Data extracts ->
★ ★ ★ ★ ★

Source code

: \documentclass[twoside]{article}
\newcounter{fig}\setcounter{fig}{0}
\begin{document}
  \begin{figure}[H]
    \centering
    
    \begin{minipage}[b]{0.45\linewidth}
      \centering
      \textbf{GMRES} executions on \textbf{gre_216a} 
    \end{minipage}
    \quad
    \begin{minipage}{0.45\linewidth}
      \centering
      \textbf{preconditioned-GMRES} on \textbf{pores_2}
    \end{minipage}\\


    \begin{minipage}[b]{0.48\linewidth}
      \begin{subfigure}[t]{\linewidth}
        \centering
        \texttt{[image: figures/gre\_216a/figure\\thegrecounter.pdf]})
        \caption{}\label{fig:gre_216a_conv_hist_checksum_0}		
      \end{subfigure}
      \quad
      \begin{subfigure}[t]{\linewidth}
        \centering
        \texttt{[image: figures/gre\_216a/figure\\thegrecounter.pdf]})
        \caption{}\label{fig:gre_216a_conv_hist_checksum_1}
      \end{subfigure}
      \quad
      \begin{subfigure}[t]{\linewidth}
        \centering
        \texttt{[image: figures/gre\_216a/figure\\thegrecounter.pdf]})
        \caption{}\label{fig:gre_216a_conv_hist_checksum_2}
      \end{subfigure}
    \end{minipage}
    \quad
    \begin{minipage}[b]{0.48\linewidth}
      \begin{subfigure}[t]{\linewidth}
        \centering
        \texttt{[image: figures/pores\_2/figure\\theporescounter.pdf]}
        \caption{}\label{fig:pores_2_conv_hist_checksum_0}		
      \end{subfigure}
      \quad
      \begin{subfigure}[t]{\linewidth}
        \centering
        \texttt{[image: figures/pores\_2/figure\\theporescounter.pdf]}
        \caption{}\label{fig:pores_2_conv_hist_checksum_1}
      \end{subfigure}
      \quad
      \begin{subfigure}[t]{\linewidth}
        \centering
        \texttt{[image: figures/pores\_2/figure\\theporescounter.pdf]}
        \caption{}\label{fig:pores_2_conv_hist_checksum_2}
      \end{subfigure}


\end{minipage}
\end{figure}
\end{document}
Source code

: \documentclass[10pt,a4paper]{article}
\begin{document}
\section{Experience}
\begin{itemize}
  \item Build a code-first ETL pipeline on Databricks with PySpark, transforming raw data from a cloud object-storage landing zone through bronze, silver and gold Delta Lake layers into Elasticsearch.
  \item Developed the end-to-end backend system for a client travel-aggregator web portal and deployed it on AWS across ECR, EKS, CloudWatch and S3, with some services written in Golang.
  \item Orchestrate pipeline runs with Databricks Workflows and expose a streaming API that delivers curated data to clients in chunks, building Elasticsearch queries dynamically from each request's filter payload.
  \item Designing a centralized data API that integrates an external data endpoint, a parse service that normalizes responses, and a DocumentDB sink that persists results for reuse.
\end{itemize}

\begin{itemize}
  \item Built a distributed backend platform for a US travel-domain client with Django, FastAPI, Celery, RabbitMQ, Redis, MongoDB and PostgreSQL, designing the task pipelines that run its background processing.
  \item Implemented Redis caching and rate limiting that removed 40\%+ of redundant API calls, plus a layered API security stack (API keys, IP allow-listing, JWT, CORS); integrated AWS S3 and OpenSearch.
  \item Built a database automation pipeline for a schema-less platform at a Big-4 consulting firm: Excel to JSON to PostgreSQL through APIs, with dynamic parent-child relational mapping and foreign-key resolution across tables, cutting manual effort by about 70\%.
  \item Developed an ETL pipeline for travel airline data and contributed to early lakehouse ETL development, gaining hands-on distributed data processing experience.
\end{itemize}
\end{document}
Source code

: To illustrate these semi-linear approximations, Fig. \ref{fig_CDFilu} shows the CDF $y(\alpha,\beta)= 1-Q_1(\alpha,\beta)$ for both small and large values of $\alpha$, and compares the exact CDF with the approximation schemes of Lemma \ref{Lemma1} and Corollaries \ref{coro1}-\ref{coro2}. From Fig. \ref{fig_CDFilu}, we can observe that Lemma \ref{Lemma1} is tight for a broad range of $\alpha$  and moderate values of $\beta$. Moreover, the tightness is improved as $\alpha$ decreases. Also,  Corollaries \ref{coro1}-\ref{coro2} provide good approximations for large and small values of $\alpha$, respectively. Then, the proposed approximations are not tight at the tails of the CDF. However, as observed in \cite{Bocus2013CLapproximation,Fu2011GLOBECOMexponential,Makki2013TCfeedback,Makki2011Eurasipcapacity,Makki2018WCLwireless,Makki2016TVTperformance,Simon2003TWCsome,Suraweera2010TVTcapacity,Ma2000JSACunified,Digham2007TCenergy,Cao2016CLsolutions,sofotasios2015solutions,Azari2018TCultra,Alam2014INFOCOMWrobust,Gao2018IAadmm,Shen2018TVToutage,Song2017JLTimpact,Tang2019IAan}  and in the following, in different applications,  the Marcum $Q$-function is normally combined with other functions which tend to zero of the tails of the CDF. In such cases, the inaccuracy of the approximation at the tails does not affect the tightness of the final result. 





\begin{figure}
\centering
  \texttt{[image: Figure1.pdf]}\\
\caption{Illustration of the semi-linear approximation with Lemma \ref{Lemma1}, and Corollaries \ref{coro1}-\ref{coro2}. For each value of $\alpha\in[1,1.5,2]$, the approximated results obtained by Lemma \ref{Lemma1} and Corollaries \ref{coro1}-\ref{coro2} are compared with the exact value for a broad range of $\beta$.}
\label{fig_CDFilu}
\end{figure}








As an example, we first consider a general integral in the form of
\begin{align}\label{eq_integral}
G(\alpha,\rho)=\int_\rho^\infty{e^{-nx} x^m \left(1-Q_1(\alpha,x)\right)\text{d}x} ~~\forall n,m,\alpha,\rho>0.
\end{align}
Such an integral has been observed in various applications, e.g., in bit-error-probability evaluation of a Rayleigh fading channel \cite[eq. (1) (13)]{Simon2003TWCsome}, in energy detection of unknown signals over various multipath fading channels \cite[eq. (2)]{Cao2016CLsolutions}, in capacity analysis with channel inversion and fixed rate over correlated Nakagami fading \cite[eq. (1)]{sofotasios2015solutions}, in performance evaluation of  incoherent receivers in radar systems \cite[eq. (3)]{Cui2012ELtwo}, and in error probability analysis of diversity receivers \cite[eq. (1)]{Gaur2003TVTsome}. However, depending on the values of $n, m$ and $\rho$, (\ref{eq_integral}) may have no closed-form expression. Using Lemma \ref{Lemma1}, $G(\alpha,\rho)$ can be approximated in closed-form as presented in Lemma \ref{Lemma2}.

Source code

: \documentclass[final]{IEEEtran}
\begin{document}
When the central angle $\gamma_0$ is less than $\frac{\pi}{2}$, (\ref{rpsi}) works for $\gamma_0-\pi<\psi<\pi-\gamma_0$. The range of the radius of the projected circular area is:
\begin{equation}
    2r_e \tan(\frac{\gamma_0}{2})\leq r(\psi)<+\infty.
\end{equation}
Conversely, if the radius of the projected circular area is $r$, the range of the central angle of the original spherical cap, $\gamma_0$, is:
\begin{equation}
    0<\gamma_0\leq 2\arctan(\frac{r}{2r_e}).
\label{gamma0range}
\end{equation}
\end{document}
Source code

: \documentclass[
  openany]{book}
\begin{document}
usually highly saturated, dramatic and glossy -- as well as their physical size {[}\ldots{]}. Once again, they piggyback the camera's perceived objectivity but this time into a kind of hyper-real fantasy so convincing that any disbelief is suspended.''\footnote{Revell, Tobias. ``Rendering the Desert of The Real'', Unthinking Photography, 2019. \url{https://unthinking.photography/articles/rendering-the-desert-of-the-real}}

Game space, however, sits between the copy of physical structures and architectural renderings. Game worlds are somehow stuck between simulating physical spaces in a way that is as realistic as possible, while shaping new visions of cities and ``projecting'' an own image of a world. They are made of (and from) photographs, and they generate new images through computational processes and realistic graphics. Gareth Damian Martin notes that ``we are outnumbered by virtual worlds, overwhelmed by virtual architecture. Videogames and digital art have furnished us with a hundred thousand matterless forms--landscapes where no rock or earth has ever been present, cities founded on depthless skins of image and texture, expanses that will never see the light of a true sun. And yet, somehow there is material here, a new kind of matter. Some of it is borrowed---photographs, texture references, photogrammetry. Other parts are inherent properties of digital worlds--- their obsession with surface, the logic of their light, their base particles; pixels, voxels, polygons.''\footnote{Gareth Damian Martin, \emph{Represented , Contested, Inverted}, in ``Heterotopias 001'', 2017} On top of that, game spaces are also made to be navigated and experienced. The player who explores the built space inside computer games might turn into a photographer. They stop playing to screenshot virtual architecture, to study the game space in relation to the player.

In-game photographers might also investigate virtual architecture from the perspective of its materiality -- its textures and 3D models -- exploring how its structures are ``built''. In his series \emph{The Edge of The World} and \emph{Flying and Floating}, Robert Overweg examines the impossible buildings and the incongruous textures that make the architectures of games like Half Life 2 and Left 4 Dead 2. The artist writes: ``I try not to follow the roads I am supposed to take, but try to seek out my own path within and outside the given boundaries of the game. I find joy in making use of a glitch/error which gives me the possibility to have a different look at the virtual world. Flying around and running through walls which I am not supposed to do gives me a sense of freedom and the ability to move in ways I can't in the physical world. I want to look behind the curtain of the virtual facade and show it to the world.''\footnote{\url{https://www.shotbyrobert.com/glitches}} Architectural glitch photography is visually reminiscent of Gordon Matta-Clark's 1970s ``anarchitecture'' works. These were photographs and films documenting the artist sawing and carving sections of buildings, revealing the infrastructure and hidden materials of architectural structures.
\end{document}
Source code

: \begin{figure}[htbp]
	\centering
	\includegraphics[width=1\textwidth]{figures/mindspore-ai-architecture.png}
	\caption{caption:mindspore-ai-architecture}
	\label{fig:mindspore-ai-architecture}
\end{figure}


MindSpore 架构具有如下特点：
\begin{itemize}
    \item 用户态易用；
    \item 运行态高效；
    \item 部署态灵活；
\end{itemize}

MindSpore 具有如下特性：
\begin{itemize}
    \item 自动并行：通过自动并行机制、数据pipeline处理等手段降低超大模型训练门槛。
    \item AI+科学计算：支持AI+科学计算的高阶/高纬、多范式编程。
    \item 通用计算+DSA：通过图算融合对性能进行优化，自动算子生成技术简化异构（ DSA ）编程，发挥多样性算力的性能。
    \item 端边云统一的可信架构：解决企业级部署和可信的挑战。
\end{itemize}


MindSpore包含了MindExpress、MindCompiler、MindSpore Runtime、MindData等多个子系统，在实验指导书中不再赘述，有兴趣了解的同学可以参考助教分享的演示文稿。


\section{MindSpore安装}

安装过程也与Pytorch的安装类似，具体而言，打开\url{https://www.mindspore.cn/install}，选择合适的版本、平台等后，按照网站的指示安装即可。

★ ★ ★ ★ ★

Directions ->
Each line in the data that holds the string "area" must be returned.

Answer space ->
When the central angle $\gamma_0$ is less than $\frac{\pi}{2}$, (\ref{rpsi}) works for $\gamma_0-\pi<\psi<\pi-\gamma_0$. The range of the radius of the projected circular area is:
Conversely, if the radius of the projected circular area is $r$, the range of the central angle of the original spherical cap, $\gamma_0$, is:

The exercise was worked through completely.